Sixteen-year-old Reece is an expert at keeping secrets. She has to be, since her father abducted her ten years ago. For as long as she can remember, she’ s been on the run, sneaking food out of the dumpster and sleeping in the woods. Every time she moves, the same rules apply— cut your hair, change your name, and, above all, don’ t let anybody get too close. Reece has no choice except to obey Dad’ s orders. When Reece meets her first real friend, a boy named Shawn, she begins to realize that everyone else has secrets too.

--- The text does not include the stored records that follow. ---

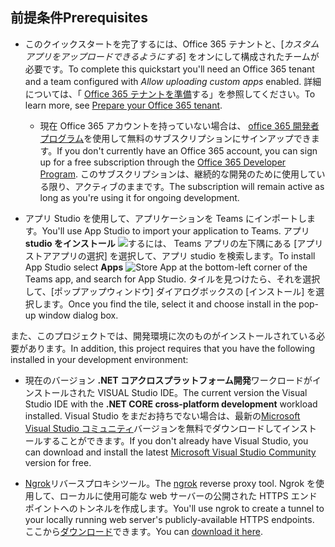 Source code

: ## <a name="prerequisites"></a><span data-ttu-id="89716-101">前提条件</span><span class="sxs-lookup"><span data-stu-id="89716-101">Prerequisites</span></span>

- <span data-ttu-id="89716-102">このクイックスタートを完了するには、Office 365 テナントと、[*カスタムアプリをアップロードできるようにする*] をオンにして構成されたチームが必要です。</span><span class="sxs-lookup"><span data-stu-id="89716-102">To complete this quickstart you'll need an Office 365 tenant and a team configured with *Allow uploading custom apps* enabled.</span></span> <span data-ttu-id="89716-103">詳細については、「 [Office 365 テナントを準備](~/concepts/build-and-test/prepare-your-o365-tenant.md)する」を参照してください。</span><span class="sxs-lookup"><span data-stu-id="89716-103">To learn more, see [Prepare your Office 365 tenant](~/concepts/build-and-test/prepare-your-o365-tenant.md).</span></span>
  - <span data-ttu-id="89716-104">現在 Office 365 アカウントを持っていない場合は、 [office 365 開発者プログラム](/OfficeDev/office-dev-program-docs/docs/office-365-developer-program)を使用して無料のサブスクリプションにサインアップできます。</span><span class="sxs-lookup"><span data-stu-id="89716-104">If you don't currently have an Office 365 account, you can sign up for a free subscription through the [Office 365 Developer Program](/OfficeDev/office-dev-program-docs/docs/office-365-developer-program).</span></span> <span data-ttu-id="89716-105">このサブスクリプションは、継続的な開発のために使用している限り、アクティブのままです。</span><span class="sxs-lookup"><span data-stu-id="89716-105">The subscription will remain active as long as you're using it for ongoing development.</span></span>

- <span data-ttu-id="89716-106">アプリ Studio を使用して、アプリケーションを Teams にインポートします。</span><span class="sxs-lookup"><span data-stu-id="89716-106">You'll use App Studio to import your application to Teams.</span></span> <span data-ttu-id="89716-107">アプリ**studio をインストール** ![するには、](~/assets/images/tab-images/storeApp.png) Teams アプリの左下隅にある [アプリストアアプリの選択] を選択して、アプリ studio を検索します。</span><span class="sxs-lookup"><span data-stu-id="89716-107">To install App Studio select **Apps** ![Store App](~/assets/images/tab-images/storeApp.png) at the bottom-left corner of the Teams app, and search for App Studio.</span></span> <span data-ttu-id="89716-108">タイルを見つけたら、それを選択して、[ポップアップウィンドウ] ダイアログボックスの [インストール] を選択します。</span><span class="sxs-lookup"><span data-stu-id="89716-108">Once you find the tile, select it and choose install in the pop-up window dialog box.</span></span>

<span data-ttu-id="89716-109">また、このプロジェクトでは、開発環境に次のものがインストールされている必要があります。</span><span class="sxs-lookup"><span data-stu-id="89716-109">In addition, this project requires that you have the following installed in your development environment:</span></span>

- <span data-ttu-id="89716-110">現在のバージョン **.NET コアクロスプラットフォーム開発**ワークロードがインストールされた VISUAL Studio IDE。</span><span class="sxs-lookup"><span data-stu-id="89716-110">The current version the Visual Studio IDE with the **.NET CORE cross-platform development** workload installed.</span></span> <span data-ttu-id="89716-111">Visual Studio をまだお持ちでない場合は、最新の[Microsoft Visual Studio コミュニティ](https://visualstudio.microsoft.com/downloads)バージョンを無料でダウンロードしてインストールすることができます。</span><span class="sxs-lookup"><span data-stu-id="89716-111">If you don't already have Visual Studio, you can download and install the latest [Microsoft Visual Studio Community](https://visualstudio.microsoft.com/downloads) version for free.</span></span>

- <span data-ttu-id="89716-112">[Ngrok](https://ngrok.com)リバースプロキシツール。</span><span class="sxs-lookup"><span data-stu-id="89716-112">The [ngrok](https://ngrok.com) reverse proxy tool.</span></span> <span data-ttu-id="89716-113">Ngrok を使用して、ローカルに使用可能な web サーバーの公開された HTTPS エンドポイントへのトンネルを作成します。</span><span class="sxs-lookup"><span data-stu-id="89716-113">You'll use ngrok to create a tunnel to your locally running web server's publicly-available HTTPS endpoints.</span></span> <span data-ttu-id="89716-114">ここから[ダウンロード](https://ngrok.com/download)できます。</span><span class="sxs-lookup"><span data-stu-id="89716-114">You can [download it here](https://ngrok.com/download).</span></span>
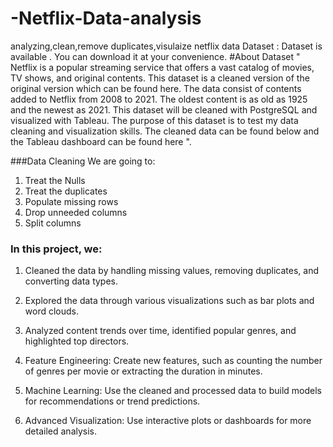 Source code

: # -Netflix-Data-analysis
analyzing,clean,remove duplicates,visulaize netflix data
Dataset : Dataset is available . You can download it at your convenience.
#About Dataset
   " Netflix is a popular streaming service that offers a vast catalog of movies, TV shows,
and original contents. This dataset is a cleaned version of the original version which
can be found here. The data consist of contents added to Netflix from 2008 to 2021.
The oldest content is as old as 1925 and the newest as 2021. This dataset will be
cleaned with PostgreSQL and visualized with Tableau. The purpose of this dataset is to
test my data cleaning and visualization skills. The cleaned data can be found below
and the Tableau dashboard can be found here ".


 ###Data Cleaning
We are going to:

1. Treat the Nulls
2. Treat the duplicates
3. Populate missing rows
4. Drop unneeded columns
5. Split columns

### In this project, we:
1. Cleaned the data by handling missing values, removing duplicates, and
converting data types.
2. Explored the data through various visualizations such as bar plots and word
clouds.
3. Analyzed content trends over time, identified popular genres, and highlighted
top directors.

4. Feature Engineering: Create new features, such as counting the number of
genres per movie or extracting the duration in minutes.
5. Machine Learning: Use the cleaned and processed data to build models for
recommendations or trend predictions.
6. Advanced Visualization: Use interactive plots or dashboards for more detailed
analysis.
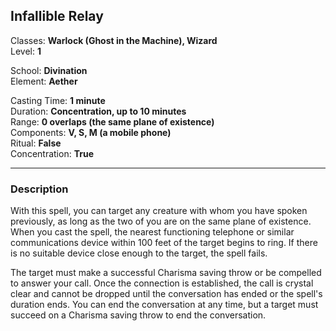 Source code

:## Infallible Relay

Classes: **Warlock (Ghost in the Machine), Wizard**  
Level: **1**  

School: **Divination**  
Element: **Aether**  

Casting Time: **1 minute**  
Duration: **Concentration, up to 10 minutes**  
Range: **0 overlaps (the same plane of existence)**  
Components: **V, S, M (a mobile phone)**  
Ritual: **False**  
Concentration: **True**  

------

### Description

With this spell, you can target any creature with whom you have spoken previously, as long as the two of you are on the same plane of existence. When you cast the spell, the nearest functioning telephone or similar communications device within 100 feet of the target begins to ring. If there is no suitable device close enough to the target, the spell fails.

 The target must make a successful Charisma saving throw or be compelled to answer your call. Once the connection is established, the call is crystal clear and cannot be dropped until the conversation has ended or the spell's duration ends. You can end the conversation at any time, but a target must succeed on a Charisma saving throw to end the conversation.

And the deadliest secret of all is the one her father has kept from her all these years.


All of the concern, protectiveness, and twisted reasonings behind love weave into a grabbing tale with bite.

Reece has been running away from the 'bad' men with her father for almost as long as she can remember. From tents to vans, her homes last only as long as her father feels its safe. Their current residence, a cheap hotel in Florida, has offered a real bed and steady schooling for a couple of years...until she breaks her father's rules and begins to have a friend. Questions arise, and as she seeks the answers, the weave of secrets unravels.

This story had me engaged from beginning to end. Reece's living situation comes across naturally while carrying the required rawness to make the difficulties clear. She sympathetic despite her razor-sharp edges. The relationship with her father stays on edge, making her views of him understandable while still carrying a sense of wrongness to build tension and suspicion. There is violence, hints of drug abuse, hints of child abuse and more, but none of it tiptoes past what even upper middle graders can handle. Still, it keeps the reader at the edge of their seat and plays along the edge of a true thriller without completely crossing that line. In that sense, it isn't a true thriller but more of an edgy contemporary with a dash of mystery and plenty of dark secrets.

It was no problem to get caught up in this story and root for Reece as she untangles her life to discover the lies underneath. The writing is smooth, keeps the pacing high, and brings the scenes across in all the right ways. There are more than a few logic hiccups, but these fade under the well-paced plot and desire for Reece to discover the truth. The end loosened on this end and didn't quite pull through with as much finesse, but the end pulls most threads together to leave the needed hope and satisfaction after the storm. And, of course, a bit of food for thought.

And here she is...

Crissa-Jean Chappell was born in Miami, Florida. As a kid, she climbed the oaks in her backyard near the bay and imagined that their branches were the scaly skins of flying dragons. She spent a lot of time talking to invisible creatures. The hall closet was a time machine that could zap back to the days of brontos and T-Rex. Her friends were raccoons and foxes, opossums and burrowing owls, bats and blue crabs that scuttled up into the trees.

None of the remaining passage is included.